• [SUPPLIED DATA]
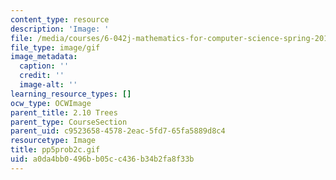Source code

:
 ```yaml
---
content_type: resource
description: 'Image: '
file: /media/courses/6-042j-mathematics-for-computer-science-spring-2015/a0da4bb0496bb05cc436b34b2fa8f33b_pp5prob2c.gif
file_type: image/gif
image_metadata:
  caption: ''
  credit: ''
  image-alt: ''
learning_resource_types: []
ocw_type: OCWImage
parent_title: 2.10 Trees
parent_type: CourseSection
parent_uid: c9523658-4578-2eac-5fd7-65fa5889d8c4
resourcetype: Image
title: pp5prob2c.gif
uid: a0da4bb0-496b-b05c-c436-b34b2fa8f33b
---
```

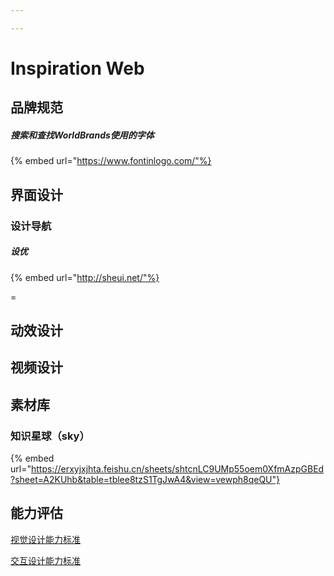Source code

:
 ```yaml
---

---
```


# Inspiration Web

## 品牌规范

##### 搜索和查找WorldBrands使用的字体

{% embed url="https://www.fontinlogo.com/"%}

## 界面设计



### 设计导航

##### 设优

{% embed url="http://sheui.net/"%}







=

## 动效设计

## 视频设计



### 



## 素材库

### 知识星球（sky）

{% embed url="https://erxyjxjhta.feishu.cn/sheets/shtcnLC9UMp55oem0XfmAzpGBEd?sheet=A2KUhb&table=tblee8tzS1TgJwA4&view=vewph8qeQU"}

## 能力评估

[视觉设计能力标准](https://raw.githubusercontent.com/KalmanDesign/gitbook-kalman/main/%E8%A7%86%E8%A7%89%E8%AE%BE%E8%AE%A1%E8%83%BD%E5%8A%9B%E6%A0%87%E5%87%86.xlsx)

[交互设计能力标准](https://raw.githubusercontent.com/KalmanDesign/gitbook-kalman/main/%E4%BA%A4%E4%BA%92%E8%AE%BE%E8%AE%A1%E8%83%BD%E5%8A%9B%E6%A0%87%E5%87%86.xlsx)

• [WHAT THIS TASK INVOLVES] The required answer is a single number: how many lines above hold the string "main".

• [SOLUTION TO THIS EXERCISE] 2